Deshalb die eine große Frage, die jede*n Weltenbummler*in deutscher Herkunft wohl brennend interessiert: Gibt es Urlaubsdestinationen, in denen die eigenen Leute nicht gemordet, Kulturschätze gemaust, Seuchen eingeschleppt oder nervtötend herummissioniert haben? Existieren lauschige Eldorados, ja liebliche Ländereien, in denen man sonnenbaden kann und saufen ohne Reue, auf den Poolliegen masturbieren, Hotelpuschen klauen, über Labberbrötchen nölen und in Sakralbauten laut schwätzen ohne Wenn und Aber? Ja, kann man denn als Deutsche*r noch irgendwo reinen Gewissens hin?
Man kann. Mithilfe von Google Earth, Wikipedia und meinem Diercke Weltatlas von 1984 habe ich in nächtelanger Recherchearbeit sämtliche möglichen Reiseziele zusammengetragen. Es sind fünf.

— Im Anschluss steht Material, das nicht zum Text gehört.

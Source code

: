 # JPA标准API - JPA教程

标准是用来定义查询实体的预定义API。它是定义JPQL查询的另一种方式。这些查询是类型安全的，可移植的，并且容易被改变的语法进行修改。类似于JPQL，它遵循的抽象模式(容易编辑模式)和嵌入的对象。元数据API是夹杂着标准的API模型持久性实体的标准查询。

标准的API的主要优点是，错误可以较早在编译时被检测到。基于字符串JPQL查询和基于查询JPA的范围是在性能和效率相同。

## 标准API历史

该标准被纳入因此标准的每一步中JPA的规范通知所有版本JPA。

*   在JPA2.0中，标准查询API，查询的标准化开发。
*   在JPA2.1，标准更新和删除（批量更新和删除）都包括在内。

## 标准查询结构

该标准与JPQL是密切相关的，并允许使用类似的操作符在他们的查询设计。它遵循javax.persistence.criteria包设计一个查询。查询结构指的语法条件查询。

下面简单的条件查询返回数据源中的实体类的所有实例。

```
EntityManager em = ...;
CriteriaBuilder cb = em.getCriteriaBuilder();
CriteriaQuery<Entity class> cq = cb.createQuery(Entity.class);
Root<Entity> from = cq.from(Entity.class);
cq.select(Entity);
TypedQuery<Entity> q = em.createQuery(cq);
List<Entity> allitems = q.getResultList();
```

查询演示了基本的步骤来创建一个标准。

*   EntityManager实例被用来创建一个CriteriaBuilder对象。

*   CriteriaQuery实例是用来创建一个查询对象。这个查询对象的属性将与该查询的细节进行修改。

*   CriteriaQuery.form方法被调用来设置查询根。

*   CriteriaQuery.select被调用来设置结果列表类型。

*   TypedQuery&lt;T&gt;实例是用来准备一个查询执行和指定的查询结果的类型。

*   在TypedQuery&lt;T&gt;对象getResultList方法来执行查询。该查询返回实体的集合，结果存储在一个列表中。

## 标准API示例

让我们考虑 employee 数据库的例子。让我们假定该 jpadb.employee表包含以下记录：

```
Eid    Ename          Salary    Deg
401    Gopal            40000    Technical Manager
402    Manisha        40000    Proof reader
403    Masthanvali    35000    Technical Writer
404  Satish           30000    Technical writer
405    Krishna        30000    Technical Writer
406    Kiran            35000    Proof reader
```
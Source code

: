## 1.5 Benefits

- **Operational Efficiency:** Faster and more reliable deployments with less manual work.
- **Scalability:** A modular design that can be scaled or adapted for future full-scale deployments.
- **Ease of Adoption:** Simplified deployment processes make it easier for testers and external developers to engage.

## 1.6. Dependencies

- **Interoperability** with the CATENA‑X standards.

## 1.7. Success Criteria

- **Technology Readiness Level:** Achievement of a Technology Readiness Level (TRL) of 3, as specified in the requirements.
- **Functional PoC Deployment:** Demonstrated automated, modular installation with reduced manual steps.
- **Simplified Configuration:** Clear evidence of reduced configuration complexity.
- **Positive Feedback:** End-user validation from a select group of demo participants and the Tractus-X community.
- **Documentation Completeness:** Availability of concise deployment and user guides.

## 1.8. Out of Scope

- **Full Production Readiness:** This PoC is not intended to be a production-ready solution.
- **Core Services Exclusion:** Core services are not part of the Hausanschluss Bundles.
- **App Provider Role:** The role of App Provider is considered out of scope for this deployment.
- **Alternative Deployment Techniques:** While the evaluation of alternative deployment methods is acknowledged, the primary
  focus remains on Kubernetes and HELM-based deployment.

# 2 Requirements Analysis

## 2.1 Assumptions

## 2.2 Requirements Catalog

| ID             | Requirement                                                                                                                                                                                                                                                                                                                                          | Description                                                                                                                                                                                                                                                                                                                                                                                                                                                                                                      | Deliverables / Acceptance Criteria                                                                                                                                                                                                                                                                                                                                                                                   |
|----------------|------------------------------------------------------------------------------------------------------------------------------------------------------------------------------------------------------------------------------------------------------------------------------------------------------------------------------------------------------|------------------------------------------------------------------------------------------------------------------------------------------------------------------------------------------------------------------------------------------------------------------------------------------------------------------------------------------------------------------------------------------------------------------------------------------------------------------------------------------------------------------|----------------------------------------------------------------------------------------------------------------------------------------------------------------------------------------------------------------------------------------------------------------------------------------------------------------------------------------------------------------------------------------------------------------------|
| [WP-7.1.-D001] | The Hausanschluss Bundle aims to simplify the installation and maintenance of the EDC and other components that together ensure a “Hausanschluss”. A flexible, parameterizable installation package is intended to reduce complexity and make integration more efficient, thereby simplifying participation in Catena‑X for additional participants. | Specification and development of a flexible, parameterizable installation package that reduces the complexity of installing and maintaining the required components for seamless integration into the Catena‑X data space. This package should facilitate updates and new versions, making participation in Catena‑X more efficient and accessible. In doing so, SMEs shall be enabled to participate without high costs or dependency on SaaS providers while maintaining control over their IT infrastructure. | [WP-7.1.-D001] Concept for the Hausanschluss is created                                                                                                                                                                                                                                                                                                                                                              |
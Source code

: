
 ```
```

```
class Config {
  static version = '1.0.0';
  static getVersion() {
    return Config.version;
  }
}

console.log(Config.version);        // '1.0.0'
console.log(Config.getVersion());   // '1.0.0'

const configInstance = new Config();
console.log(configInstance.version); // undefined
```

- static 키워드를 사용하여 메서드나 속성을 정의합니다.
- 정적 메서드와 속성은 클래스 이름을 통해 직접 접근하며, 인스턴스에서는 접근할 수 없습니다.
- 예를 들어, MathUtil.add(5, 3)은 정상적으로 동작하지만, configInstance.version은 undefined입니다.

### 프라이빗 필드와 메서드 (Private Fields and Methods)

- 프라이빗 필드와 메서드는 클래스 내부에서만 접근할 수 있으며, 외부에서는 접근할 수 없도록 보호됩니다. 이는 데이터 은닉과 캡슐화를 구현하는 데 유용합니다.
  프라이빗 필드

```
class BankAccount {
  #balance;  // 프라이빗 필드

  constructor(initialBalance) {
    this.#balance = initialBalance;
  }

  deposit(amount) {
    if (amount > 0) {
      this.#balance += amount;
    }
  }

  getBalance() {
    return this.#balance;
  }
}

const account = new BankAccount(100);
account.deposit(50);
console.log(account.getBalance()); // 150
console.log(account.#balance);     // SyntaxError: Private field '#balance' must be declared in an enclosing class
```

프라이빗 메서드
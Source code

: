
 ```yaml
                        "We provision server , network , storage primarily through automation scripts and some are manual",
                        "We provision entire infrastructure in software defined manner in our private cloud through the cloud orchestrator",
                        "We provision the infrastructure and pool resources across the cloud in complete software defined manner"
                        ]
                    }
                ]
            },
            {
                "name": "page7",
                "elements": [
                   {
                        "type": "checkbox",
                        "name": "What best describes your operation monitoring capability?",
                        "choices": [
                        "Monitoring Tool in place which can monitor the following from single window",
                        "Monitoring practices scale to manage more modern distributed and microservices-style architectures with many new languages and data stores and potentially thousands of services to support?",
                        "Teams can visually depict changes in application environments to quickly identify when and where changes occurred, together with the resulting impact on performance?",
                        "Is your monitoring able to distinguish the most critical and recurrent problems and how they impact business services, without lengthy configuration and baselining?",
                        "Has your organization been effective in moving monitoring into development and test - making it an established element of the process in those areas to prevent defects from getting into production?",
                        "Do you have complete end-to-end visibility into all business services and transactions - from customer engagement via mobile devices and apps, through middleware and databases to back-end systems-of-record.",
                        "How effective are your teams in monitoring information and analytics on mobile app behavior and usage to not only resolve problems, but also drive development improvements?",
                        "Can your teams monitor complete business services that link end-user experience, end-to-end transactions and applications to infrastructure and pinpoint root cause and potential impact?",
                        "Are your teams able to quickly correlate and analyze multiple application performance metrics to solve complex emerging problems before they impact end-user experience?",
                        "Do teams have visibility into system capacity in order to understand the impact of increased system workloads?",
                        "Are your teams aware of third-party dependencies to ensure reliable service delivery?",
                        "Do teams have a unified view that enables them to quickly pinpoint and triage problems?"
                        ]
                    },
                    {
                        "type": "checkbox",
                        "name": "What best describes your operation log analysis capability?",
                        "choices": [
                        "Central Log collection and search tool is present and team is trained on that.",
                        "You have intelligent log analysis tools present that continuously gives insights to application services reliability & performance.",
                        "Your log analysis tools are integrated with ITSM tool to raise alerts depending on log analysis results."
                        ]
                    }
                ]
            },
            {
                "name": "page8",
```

Fragen sich Erdkunde-Professor*innen seit hundert Jahren: Wo kann man als Deutsche*r noch hin?
Weyakwin, Kanada
Die perfekte Urlaubsregion! Keine preußischen Farmer*innen, kein Kunstraub, kein Kreuzzug, kein Lidl und nicht die kleinste deutsche Kriegsverstrickung, zumindest nicht vor Ort. Weyakwin ist mit seinen 1500 Einwohner*innen ein beschaulicher, stinklangweiliger Unort irgendwo im mittleren Norden, keine 2000 Kilometer von den nächsten Sandstränden Vancouvers entfernt. Über Deutschland haben die Einwohner*innen hier und da mal was gehört. Und alles sofort wieder vergessen. Super. Sie wissen nicht, wer die »Blechtrommel« geschrieben hat. Sie wissen nicht, wer Frank Thelen ist, wie Hüttenkäse schmeckt oder dass Marco Buschmann als Schulbub mal Marxist war. In der Gemeindebücherei findet sich kein einziger scheiße ins Englische übersetzte Böll oder »100 most boring German poems«. Die Weyakwiner*innen haben noch nie mit einer deutschen Person gesprochen und haben dies auch nicht vor. Die Schlüssel der einzigen Ferienwohnung befinden sich im Schlüsselsafe unter dem Balkon.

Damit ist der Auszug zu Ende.